### About this task
The records sit below. Return every line in them that holds the word "creating".

### Source records

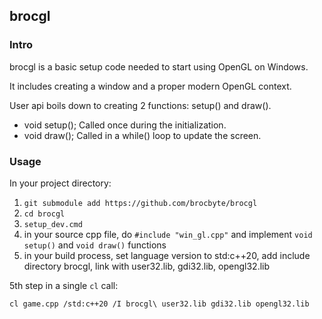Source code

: ## brocgl

### Intro
brocgl is a basic setup code needed to start using OpenGL on Windows.

It includes creating a window and a proper modern OpenGL context.

User api boils down to creating 2 functions: setup() and draw().

* void setup();
Called once during the initialization.
* void draw();
Called in a while() loop to update the screen.

### Usage

In your project directory:

1. `git submodule add https://github.com/brocbyte/brocgl`
2. `cd brocgl`
3. `setup_dev.cmd`
4. in your source cpp file, do `#include "win_gl.cpp"` and implement `void setup()` and `void draw()` functions
5. in your build process, set language version to std:c++20, add include directory brocgl\, link with user32.lib, gdi32.lib, opengl32.lib

5th step in a single `cl` call:

```
cl game.cpp /std:c++20 /I brocgl\ user32.lib gdi32.lib opengl32.lib
```


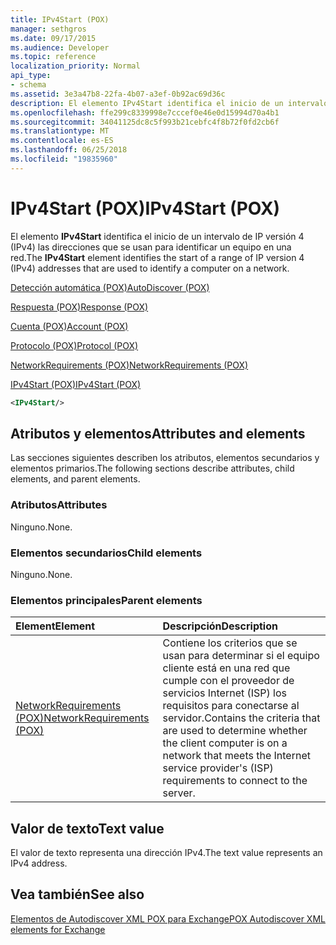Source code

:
 ```yaml
---
title: IPv4Start (POX)
manager: sethgros
ms.date: 09/17/2015
ms.audience: Developer
ms.topic: reference
localization_priority: Normal
api_type:
- schema
ms.assetid: 3e3a47b8-22fa-4b07-a3ef-0b92ac69d36c
description: El elemento IPv4Start identifica el inicio de un intervalo de IP versión 4 (IPv4) las direcciones que se usan para identificar un equipo en una red.
ms.openlocfilehash: ffe299c8339998e7cccef0e46e0d15994d70a4b1
ms.sourcegitcommit: 34041125dc8c5f993b21cebfc4f8b72f0fd2cb6f
ms.translationtype: MT
ms.contentlocale: es-ES
ms.lasthandoff: 06/25/2018
ms.locfileid: "19835960"
---
```

# <a name="ipv4start-pox"></a><span data-ttu-id="d3ba4-103">IPv4Start (POX)</span><span class="sxs-lookup"><span data-stu-id="d3ba4-103">IPv4Start (POX)</span></span>

<span data-ttu-id="d3ba4-104">El elemento **IPv4Start** identifica el inicio de un intervalo de IP versión 4 (IPv4) las direcciones que se usan para identificar un equipo en una red.</span><span class="sxs-lookup"><span data-stu-id="d3ba4-104">The **IPv4Start** element identifies the start of a range of IP version 4 (IPv4) addresses that are used to identify a computer on a network.</span></span> 
  
[<span data-ttu-id="d3ba4-105">Detección automática (POX)</span><span class="sxs-lookup"><span data-stu-id="d3ba4-105">AutoDiscover (POX)</span></span>](autodiscover-pox.md)
  
[<span data-ttu-id="d3ba4-106">Respuesta (POX)</span><span class="sxs-lookup"><span data-stu-id="d3ba4-106">Response (POX)</span></span>](response-pox.md)
  
[<span data-ttu-id="d3ba4-107">Cuenta (POX)</span><span class="sxs-lookup"><span data-stu-id="d3ba4-107">Account (POX)</span></span>](account-pox.md)
  
[<span data-ttu-id="d3ba4-108">Protocolo (POX)</span><span class="sxs-lookup"><span data-stu-id="d3ba4-108">Protocol (POX)</span></span>](protocol-pox.md)
  
[<span data-ttu-id="d3ba4-109">NetworkRequirements (POX)</span><span class="sxs-lookup"><span data-stu-id="d3ba4-109">NetworkRequirements (POX)</span></span>](networkrequirements-pox.md)
  
[<span data-ttu-id="d3ba4-110">IPv4Start (POX)</span><span class="sxs-lookup"><span data-stu-id="d3ba4-110">IPv4Start (POX)</span></span>](ipv4start-pox.md)
  
```xml
<IPv4Start/>
```

## <a name="attributes-and-elements"></a><span data-ttu-id="d3ba4-111">Atributos y elementos</span><span class="sxs-lookup"><span data-stu-id="d3ba4-111">Attributes and elements</span></span>

<span data-ttu-id="d3ba4-112">Las secciones siguientes describen los atributos, elementos secundarios y elementos primarios.</span><span class="sxs-lookup"><span data-stu-id="d3ba4-112">The following sections describe attributes, child elements, and parent elements.</span></span>
  
### <a name="attributes"></a><span data-ttu-id="d3ba4-113">Atributos</span><span class="sxs-lookup"><span data-stu-id="d3ba4-113">Attributes</span></span>

<span data-ttu-id="d3ba4-114">Ninguno.</span><span class="sxs-lookup"><span data-stu-id="d3ba4-114">None.</span></span>
  
### <a name="child-elements"></a><span data-ttu-id="d3ba4-115">Elementos secundarios</span><span class="sxs-lookup"><span data-stu-id="d3ba4-115">Child elements</span></span>

<span data-ttu-id="d3ba4-116">Ninguno.</span><span class="sxs-lookup"><span data-stu-id="d3ba4-116">None.</span></span>
  
### <a name="parent-elements"></a><span data-ttu-id="d3ba4-117">Elementos principales</span><span class="sxs-lookup"><span data-stu-id="d3ba4-117">Parent elements</span></span>

|<span data-ttu-id="d3ba4-118">**Element**</span><span class="sxs-lookup"><span data-stu-id="d3ba4-118">**Element**</span></span>|<span data-ttu-id="d3ba4-119">**Descripción**</span><span class="sxs-lookup"><span data-stu-id="d3ba4-119">**Description**</span></span>|
|:-----|:-----|
|[<span data-ttu-id="d3ba4-120">NetworkRequirements (POX)</span><span class="sxs-lookup"><span data-stu-id="d3ba4-120">NetworkRequirements (POX)</span></span>](networkrequirements-pox.md) <br/> |<span data-ttu-id="d3ba4-121">Contiene los criterios que se usan para determinar si el equipo cliente está en una red que cumple con el proveedor de servicios Internet (ISP) los requisitos para conectarse al servidor.</span><span class="sxs-lookup"><span data-stu-id="d3ba4-121">Contains the criteria that are used to determine whether the client computer is on a network that meets the Internet service provider's (ISP) requirements to connect to the server.</span></span>  <br/> |
   
## <a name="text-value"></a><span data-ttu-id="d3ba4-122">Valor de texto</span><span class="sxs-lookup"><span data-stu-id="d3ba4-122">Text value</span></span>

<span data-ttu-id="d3ba4-123">El valor de texto representa una dirección IPv4.</span><span class="sxs-lookup"><span data-stu-id="d3ba4-123">The text value represents an IPv4 address.</span></span>
  
## <a name="see-also"></a><span data-ttu-id="d3ba4-124">Vea también</span><span class="sxs-lookup"><span data-stu-id="d3ba4-124">See also</span></span>



[<span data-ttu-id="d3ba4-125">Elementos de Autodiscover XML POX para Exchange</span><span class="sxs-lookup"><span data-stu-id="d3ba4-125">POX Autodiscover XML elements for Exchange</span></span>](pox-autodiscover-xml-elements-for-exchange.md)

### Answer for this exercise
It includes creating a window and a proper modern OpenGL context.
User api boils down to creating 2 functions: setup() and draw().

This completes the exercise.